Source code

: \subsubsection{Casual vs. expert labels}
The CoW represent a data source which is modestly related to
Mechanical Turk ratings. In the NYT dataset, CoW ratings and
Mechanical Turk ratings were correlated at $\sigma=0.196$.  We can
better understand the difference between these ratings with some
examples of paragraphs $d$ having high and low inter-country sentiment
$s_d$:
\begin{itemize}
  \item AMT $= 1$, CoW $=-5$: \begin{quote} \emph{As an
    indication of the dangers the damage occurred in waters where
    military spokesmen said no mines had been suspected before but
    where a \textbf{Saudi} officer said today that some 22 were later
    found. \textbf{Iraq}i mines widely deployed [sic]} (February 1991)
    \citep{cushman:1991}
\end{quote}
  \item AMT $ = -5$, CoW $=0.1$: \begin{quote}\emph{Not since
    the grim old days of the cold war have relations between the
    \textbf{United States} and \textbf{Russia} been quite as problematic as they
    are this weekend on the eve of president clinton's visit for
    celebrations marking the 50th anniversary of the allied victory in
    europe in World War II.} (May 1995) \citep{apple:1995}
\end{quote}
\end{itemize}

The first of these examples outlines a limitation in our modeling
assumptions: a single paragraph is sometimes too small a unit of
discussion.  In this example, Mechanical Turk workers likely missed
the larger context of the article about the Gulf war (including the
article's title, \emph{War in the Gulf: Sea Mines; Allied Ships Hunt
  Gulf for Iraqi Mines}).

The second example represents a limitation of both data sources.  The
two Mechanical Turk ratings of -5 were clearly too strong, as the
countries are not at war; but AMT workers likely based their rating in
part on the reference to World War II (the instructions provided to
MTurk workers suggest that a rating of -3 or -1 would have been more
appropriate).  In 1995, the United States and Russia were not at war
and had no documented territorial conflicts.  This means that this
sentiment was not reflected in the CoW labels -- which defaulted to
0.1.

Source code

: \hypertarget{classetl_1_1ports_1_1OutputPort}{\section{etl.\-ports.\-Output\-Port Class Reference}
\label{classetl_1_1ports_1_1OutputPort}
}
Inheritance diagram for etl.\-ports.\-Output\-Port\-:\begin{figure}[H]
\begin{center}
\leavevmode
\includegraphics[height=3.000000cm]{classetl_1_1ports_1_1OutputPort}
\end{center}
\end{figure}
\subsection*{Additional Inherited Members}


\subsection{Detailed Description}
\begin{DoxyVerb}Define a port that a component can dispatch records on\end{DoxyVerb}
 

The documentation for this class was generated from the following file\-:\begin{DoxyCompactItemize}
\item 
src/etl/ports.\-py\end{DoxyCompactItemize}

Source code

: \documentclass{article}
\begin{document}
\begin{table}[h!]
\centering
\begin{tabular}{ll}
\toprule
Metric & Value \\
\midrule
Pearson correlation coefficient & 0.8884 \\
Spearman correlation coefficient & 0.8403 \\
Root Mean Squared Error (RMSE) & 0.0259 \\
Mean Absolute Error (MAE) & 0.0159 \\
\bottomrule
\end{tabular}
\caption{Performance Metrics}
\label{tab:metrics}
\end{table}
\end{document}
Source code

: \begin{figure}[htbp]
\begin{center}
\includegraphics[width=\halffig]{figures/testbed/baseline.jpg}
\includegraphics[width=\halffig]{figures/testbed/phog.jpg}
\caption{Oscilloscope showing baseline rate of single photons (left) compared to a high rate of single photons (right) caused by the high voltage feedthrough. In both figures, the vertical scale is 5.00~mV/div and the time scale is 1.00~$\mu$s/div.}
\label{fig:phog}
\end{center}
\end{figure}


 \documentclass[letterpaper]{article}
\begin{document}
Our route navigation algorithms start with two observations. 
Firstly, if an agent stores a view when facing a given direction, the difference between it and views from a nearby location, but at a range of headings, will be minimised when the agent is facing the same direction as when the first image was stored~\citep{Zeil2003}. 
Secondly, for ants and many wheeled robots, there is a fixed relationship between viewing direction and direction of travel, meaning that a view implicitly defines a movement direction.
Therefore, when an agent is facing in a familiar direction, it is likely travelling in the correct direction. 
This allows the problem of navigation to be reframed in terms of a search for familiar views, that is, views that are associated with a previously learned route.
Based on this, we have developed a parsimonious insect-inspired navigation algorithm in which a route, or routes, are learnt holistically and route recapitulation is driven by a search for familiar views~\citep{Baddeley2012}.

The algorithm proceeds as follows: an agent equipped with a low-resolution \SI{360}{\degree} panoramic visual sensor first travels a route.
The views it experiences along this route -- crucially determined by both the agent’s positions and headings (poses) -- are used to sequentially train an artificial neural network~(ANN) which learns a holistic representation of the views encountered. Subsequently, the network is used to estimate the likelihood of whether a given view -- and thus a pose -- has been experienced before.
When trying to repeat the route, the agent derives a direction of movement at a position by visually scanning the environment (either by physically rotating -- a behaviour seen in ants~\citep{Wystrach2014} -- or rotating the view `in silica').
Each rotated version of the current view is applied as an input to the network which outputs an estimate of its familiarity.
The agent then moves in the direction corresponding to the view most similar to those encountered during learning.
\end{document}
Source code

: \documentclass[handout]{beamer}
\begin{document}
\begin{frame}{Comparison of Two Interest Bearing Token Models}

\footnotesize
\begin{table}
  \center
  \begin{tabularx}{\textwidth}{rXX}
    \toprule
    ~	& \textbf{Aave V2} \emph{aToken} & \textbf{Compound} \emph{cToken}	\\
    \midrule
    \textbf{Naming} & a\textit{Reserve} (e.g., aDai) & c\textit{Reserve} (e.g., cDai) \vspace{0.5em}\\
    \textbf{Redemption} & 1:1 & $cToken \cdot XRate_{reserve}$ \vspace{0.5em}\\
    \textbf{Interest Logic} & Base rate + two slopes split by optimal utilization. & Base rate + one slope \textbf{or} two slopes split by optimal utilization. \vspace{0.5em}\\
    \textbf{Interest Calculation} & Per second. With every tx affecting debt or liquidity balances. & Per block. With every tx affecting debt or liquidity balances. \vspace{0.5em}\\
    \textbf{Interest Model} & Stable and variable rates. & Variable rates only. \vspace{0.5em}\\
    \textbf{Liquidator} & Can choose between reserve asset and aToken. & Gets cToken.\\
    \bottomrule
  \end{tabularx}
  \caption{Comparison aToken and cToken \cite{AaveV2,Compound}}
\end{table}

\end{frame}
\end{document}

▶ [Task prompt]:
Return all of the entries exactly as written.

▶ [Solution below]:
Source code

: \subsubsection{Casual vs. expert labels}
The CoW represent a data source which is modestly related to
Mechanical Turk ratings. In the NYT dataset, CoW ratings and
Mechanical Turk ratings were correlated at $\sigma=0.196$.  We can
better understand the difference between these ratings with some
examples of paragraphs $d$ having high and low inter-country sentiment
$s_d$:
\begin{itemize}
  \item AMT $= 1$, CoW $=-5$: \begin{quote} \emph{As an
    indication of the dangers the damage occurred in waters where
    military spokesmen said no mines had been suspected before but
    where a \textbf{Saudi} officer said today that some 22 were later
    found. \textbf{Iraq}i mines widely deployed [sic]} (February 1991)
    \citep{cushman:1991}
\end{quote}
  \item AMT $ = -5$, CoW $=0.1$: \begin{quote}\emph{Not since
    the grim old days of the cold war have relations between the
    \textbf{United States} and \textbf{Russia} been quite as problematic as they
    are this weekend on the eve of president clinton's visit for
    celebrations marking the 50th anniversary of the allied victory in
    europe in World War II.} (May 1995) \citep{apple:1995}
\end{quote}
\end{itemize}

The first of these examples outlines a limitation in our modeling
assumptions: a single paragraph is sometimes too small a unit of
discussion.  In this example, Mechanical Turk workers likely missed
the larger context of the article about the Gulf war (including the
article's title, \emph{War in the Gulf: Sea Mines; Allied Ships Hunt
  Gulf for Iraqi Mines}).

The second example represents a limitation of both data sources.  The
two Mechanical Turk ratings of -5 were clearly too strong, as the
countries are not at war; but AMT workers likely based their rating in
part on the reference to World War II (the instructions provided to
MTurk workers suggest that a rating of -3 or -1 would have been more
appropriate).  In 1995, the United States and Russia were not at war
and had no documented territorial conflicts.  This means that this
sentiment was not reflected in the CoW labels -- which defaulted to
0.1.

Source code

: \hypertarget{classetl_1_1ports_1_1OutputPort}{\section{etl.\-ports.\-Output\-Port Class Reference}
\label{classetl_1_1ports_1_1OutputPort}
}
Inheritance diagram for etl.\-ports.\-Output\-Port\-:\begin{figure}[H]
\begin{center}
\leavevmode
\includegraphics[height=3.000000cm]{classetl_1_1ports_1_1OutputPort}
\end{center}
\end{figure}
\subsection*{Additional Inherited Members}


\subsection{Detailed Description}
\begin{DoxyVerb}Define a port that a component can dispatch records on\end{DoxyVerb}
 

The documentation for this class was generated from the following file\-:\begin{DoxyCompactItemize}
\item 
src/etl/ports.\-py\end{DoxyCompactItemize}

Source code

: \documentclass{article}
\begin{document}
\begin{table}[h!]
\centering
\begin{tabular}{ll}
\toprule
Metric & Value \\
\midrule
Pearson correlation coefficient & 0.8884 \\
Spearman correlation coefficient & 0.8403 \\
Root Mean Squared Error (RMSE) & 0.0259 \\
Mean Absolute Error (MAE) & 0.0159 \\
\bottomrule
\end{tabular}
\caption{Performance Metrics}
\label{tab:metrics}
\end{table}
\end{document}
Source code

: \begin{figure}[htbp]
\begin{center}
\includegraphics[width=\halffig]{figures/testbed/baseline.jpg}
\includegraphics[width=\halffig]{figures/testbed/phog.jpg}
\caption{Oscilloscope showing baseline rate of single photons (left) compared to a high rate of single photons (right) caused by the high voltage feedthrough. In both figures, the vertical scale is 5.00~mV/div and the time scale is 1.00~$\mu$s/div.}
\label{fig:phog}
\end{center}
\end{figure}


 \documentclass[letterpaper]{article}
\begin{document}
Our route navigation algorithms start with two observations. 
Firstly, if an agent stores a view when facing a given direction, the difference between it and views from a nearby location, but at a range of headings, will be minimised when the agent is facing the same direction as when the first image was stored~\citep{Zeil2003}. 
Secondly, for ants and many wheeled robots, there is a fixed relationship between viewing direction and direction of travel, meaning that a view implicitly defines a movement direction.
Therefore, when an agent is facing in a familiar direction, it is likely travelling in the correct direction. 
This allows the problem of navigation to be reframed in terms of a search for familiar views, that is, views that are associated with a previously learned route.
Based on this, we have developed a parsimonious insect-inspired navigation algorithm in which a route, or routes, are learnt holistically and route recapitulation is driven by a search for familiar views~\citep{Baddeley2012}.

The algorithm proceeds as follows: an agent equipped with a low-resolution \SI{360}{\degree} panoramic visual sensor first travels a route.
The views it experiences along this route -- crucially determined by both the agent’s positions and headings (poses) -- are used to sequentially train an artificial neural network~(ANN) which learns a holistic representation of the views encountered. Subsequently, the network is used to estimate the likelihood of whether a given view -- and thus a pose -- has been experienced before.
When trying to repeat the route, the agent derives a direction of movement at a position by visually scanning the environment (either by physically rotating -- a behaviour seen in ants~\citep{Wystrach2014} -- or rotating the view `in silica').
Each rotated version of the current view is applied as an input to the network which outputs an estimate of its familiarity.
The agent then moves in the direction corresponding to the view most similar to those encountered during learning.
\end{document}
Source code

: \documentclass[handout]{beamer}
\begin{document}
\begin{frame}{Comparison of Two Interest Bearing Token Models}

\footnotesize
\begin{table}
  \center
  \begin{tabularx}{\textwidth}{rXX}
    \toprule
    ~	& \textbf{Aave V2} \emph{aToken} & \textbf{Compound} \emph{cToken}	\\
    \midrule
    \textbf{Naming} & a\textit{Reserve} (e.g., aDai) & c\textit{Reserve} (e.g., cDai) \vspace{0.5em}\\
    \textbf{Redemption} & 1:1 & $cToken \cdot XRate_{reserve}$ \vspace{0.5em}\\
    \textbf{Interest Logic} & Base rate + two slopes split by optimal utilization. & Base rate + one slope \textbf{or} two slopes split by optimal utilization. \vspace{0.5em}\\
    \textbf{Interest Calculation} & Per second. With every tx affecting debt or liquidity balances. & Per block. With every tx affecting debt or liquidity balances. \vspace{0.5em}\\
    \textbf{Interest Model} & Stable and variable rates. & Variable rates only. \vspace{0.5em}\\
    \textbf{Liquidator} & Can choose between reserve asset and aToken. & Gets cToken.\\
    \bottomrule
  \end{tabularx}
  \caption{Comparison aToken and cToken \cite{AaveV2,Compound}}
\end{table}

\end{frame}
\end{document}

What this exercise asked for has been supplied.